Sendo o CTV uma organização de advocacia em prol
da boa gestão do ambiente e da boa utilização dos recursos naturais, qual é,
para vocês, o estado da nação, nestes domínios? O CTV não tem a capacidade de avaliar o estado
completo da nação, por isso comentei com um dos órgãos de comunicação que nos
próximos relatórios sobre o Estado geral da nação o Presidente da República
apresente também a situação dos recursos naturais, porque é importante sabermos
como estamos do ponto de vista ecológico. Mas desde 2002 que o CTV trabalha
nestas questões.
Então, nestes 14 anos, quais têm sido os temas
mais fracturantes na gestão ambiental e dos recursos naturais?

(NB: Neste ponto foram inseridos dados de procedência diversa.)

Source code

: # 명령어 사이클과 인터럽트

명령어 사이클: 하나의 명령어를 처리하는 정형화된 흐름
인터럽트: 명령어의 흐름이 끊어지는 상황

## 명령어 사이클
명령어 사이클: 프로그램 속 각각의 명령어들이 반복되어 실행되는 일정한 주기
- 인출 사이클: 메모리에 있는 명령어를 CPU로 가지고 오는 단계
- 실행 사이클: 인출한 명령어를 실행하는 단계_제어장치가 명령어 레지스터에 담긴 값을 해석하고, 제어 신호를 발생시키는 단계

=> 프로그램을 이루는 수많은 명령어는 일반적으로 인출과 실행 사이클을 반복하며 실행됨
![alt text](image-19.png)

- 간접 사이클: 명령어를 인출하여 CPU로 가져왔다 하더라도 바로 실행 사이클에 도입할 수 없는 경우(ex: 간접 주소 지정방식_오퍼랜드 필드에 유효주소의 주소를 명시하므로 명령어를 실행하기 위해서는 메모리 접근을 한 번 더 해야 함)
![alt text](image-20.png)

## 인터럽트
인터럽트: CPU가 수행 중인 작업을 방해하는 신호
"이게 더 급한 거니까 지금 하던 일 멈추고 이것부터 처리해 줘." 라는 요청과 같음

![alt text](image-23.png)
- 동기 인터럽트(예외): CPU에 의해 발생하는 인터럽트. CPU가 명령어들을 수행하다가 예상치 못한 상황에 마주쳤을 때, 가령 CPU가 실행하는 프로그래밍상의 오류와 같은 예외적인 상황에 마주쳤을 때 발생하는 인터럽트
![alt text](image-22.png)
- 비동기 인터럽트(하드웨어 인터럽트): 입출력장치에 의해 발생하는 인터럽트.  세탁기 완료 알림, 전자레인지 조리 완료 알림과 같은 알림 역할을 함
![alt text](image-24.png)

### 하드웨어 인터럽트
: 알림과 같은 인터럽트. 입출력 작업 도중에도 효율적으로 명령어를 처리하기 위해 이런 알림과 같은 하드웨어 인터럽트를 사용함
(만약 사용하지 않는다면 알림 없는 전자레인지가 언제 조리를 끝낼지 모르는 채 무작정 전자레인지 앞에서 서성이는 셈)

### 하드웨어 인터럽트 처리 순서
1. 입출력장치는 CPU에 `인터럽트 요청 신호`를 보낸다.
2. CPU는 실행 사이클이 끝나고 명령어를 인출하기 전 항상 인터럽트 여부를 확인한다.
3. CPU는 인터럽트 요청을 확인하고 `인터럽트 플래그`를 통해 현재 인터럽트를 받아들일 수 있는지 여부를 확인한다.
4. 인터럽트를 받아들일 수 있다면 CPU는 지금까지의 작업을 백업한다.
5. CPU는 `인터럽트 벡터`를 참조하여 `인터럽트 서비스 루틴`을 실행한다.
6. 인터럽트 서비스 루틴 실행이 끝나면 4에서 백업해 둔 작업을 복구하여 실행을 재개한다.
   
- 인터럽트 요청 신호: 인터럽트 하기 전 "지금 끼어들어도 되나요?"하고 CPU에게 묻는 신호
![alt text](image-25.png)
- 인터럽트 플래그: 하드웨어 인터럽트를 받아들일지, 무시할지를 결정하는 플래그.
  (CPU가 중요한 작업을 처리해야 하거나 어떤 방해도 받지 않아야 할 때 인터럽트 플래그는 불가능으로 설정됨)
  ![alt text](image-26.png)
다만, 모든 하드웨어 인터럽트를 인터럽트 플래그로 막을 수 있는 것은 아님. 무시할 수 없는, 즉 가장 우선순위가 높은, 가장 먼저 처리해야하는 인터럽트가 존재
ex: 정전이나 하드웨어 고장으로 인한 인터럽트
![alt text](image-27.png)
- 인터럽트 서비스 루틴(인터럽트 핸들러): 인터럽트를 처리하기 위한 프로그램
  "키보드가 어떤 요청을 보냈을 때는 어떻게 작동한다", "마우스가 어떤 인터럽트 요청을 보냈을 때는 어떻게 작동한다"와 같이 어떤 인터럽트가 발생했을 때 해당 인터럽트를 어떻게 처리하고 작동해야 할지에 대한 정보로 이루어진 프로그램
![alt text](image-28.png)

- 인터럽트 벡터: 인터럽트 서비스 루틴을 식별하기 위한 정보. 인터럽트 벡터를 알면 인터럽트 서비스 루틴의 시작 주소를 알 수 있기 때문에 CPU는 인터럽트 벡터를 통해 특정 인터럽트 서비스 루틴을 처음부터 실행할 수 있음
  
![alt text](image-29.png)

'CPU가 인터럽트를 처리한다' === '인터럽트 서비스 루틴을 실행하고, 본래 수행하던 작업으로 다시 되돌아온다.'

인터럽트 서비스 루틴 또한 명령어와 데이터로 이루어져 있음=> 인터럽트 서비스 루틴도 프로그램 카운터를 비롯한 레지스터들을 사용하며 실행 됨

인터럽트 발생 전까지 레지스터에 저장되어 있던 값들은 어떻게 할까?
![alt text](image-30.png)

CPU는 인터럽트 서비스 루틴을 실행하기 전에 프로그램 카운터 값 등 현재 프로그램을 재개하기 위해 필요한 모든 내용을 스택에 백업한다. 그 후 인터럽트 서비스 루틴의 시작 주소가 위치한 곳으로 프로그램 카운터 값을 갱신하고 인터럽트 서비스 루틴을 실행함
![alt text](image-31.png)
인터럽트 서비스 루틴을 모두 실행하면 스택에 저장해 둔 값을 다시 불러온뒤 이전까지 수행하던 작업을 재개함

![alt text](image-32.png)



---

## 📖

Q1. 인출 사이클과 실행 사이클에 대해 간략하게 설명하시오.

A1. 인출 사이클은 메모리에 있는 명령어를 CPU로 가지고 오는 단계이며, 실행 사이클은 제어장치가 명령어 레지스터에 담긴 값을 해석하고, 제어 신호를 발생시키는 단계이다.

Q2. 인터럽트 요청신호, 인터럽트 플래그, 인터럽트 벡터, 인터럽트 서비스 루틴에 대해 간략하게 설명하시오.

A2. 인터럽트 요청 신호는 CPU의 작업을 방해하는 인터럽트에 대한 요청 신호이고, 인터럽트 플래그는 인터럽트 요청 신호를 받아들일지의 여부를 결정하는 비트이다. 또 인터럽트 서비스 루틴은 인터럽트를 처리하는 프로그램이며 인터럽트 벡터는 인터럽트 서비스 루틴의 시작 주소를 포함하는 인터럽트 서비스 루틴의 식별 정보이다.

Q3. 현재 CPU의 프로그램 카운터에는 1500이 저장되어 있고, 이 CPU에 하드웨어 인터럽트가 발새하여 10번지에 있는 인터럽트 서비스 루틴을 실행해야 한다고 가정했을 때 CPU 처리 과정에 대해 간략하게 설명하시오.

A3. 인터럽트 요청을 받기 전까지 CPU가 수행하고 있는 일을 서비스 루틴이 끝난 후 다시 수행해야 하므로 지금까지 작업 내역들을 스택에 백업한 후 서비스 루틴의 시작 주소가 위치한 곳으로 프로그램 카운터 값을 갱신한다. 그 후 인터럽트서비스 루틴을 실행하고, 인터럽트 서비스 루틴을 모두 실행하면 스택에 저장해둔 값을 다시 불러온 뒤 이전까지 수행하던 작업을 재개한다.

Certamente que a questão do desflorestamento é um
assunto sério e com causas conhecidas. Há vá- rios estudos que mostram que os
factores estão muito relacionados com a sobrevivência da maior parte das
pessoas. Vou dar um exemplo: agricultura itinerante. A nossa tecnologia
agrícola ainda é desse tipo, portanto, as pessoas cortam árvores para abrir espaços
para a agricultura e vão transitando de espaço em espaço, à medida que esgotam
a qualidade dos solos num determinado terreno, passam para outro terreno porque
aquele tem de ficar em poisio e no terreno para o qual transitam devem também
cortar a árvore. Então, tecnologia agrícola precisa de ser mudada. Mas quem
afecta a floresta, afecta também a fauna. Por outro lado, a maior parte das
pessoas ainda usa o carvão como fonte energética e, nos relatórios de avaliação
do sector florestal, a produção do carvão é tomada como uma das principais
causas de desmatamento. Ora bem, é preciso resolver esse problema. Não basta
dizer as pessoas para pararem de cortar árvores, é preciso indicar como elas
vão então suprir as suas necessidades energéticas. Certamente que se lembra do
programa “Um Líder, Uma Floresta”, mas então, em que medida é que esse programa
foi desenhado também para ajudar os líderes comunitários a se organizarem no
sentido de terem espaços reservados para o desenvolvimento de espécies
florestais para a produção de lenha e carvão. É que as florestas comunitárias
terão os diversos usos que têm as florestas de uma maneira geral. Umas serão
para a conservação, outras serão fontes energéticas, outras para colecta de
material de construção, então, é preciso organizar a utilização de recursos,
mas como digo, é preciso levar estas estratégias de desenvolvimento sustentável
para a base, para onde a maior parte da pessoas está porque é essa pobreza que
depois resulta numa grande pressão nos recursos porque as pessoas não têm
outras alternativas. Não têm fonte de energia eléctrica, não têm acesso a gás,
o único recurso que tem para usar como fonte de energia é a árvore.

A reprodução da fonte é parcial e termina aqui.